▸ About this task
Show all lines from the records below in which the string "composer" is present.
===== Dataset records
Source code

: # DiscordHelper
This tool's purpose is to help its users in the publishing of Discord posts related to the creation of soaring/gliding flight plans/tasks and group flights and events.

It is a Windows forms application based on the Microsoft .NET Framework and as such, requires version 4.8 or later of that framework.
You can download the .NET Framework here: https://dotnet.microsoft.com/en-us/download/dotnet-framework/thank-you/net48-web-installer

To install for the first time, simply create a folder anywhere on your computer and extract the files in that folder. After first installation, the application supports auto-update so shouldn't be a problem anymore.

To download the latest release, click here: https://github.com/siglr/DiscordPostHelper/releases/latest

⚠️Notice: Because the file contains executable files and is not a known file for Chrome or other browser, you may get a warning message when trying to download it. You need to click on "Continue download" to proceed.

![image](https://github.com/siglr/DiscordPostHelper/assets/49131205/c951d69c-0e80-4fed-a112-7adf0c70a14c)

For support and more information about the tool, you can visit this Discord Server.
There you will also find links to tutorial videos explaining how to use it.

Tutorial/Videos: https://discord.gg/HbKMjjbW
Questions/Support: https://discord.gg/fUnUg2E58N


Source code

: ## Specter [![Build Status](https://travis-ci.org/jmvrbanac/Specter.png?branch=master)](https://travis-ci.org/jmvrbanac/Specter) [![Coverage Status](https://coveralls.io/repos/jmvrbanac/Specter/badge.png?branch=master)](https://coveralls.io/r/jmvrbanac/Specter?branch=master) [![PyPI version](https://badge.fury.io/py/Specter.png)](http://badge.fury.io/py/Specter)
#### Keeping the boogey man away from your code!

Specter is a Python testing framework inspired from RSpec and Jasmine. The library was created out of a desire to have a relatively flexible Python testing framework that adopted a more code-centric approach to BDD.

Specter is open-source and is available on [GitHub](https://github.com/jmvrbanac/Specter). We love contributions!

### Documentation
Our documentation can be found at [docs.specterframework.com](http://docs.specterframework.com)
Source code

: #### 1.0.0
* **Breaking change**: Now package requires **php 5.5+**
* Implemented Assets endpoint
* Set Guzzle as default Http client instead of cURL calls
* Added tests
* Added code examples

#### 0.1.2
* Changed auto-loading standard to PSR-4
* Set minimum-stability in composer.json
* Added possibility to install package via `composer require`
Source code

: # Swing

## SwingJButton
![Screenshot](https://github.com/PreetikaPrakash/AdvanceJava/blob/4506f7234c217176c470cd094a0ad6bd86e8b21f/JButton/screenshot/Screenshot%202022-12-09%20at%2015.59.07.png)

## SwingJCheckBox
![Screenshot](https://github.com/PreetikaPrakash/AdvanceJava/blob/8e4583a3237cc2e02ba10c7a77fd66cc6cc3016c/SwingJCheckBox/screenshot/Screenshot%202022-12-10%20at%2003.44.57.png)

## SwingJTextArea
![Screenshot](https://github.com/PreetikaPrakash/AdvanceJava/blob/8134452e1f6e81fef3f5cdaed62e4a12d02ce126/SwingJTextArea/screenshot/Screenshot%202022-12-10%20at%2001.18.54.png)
==========
▸ Result of the task
* Set minimum-stability in composer.json
* Added possibility to install package via `composer require`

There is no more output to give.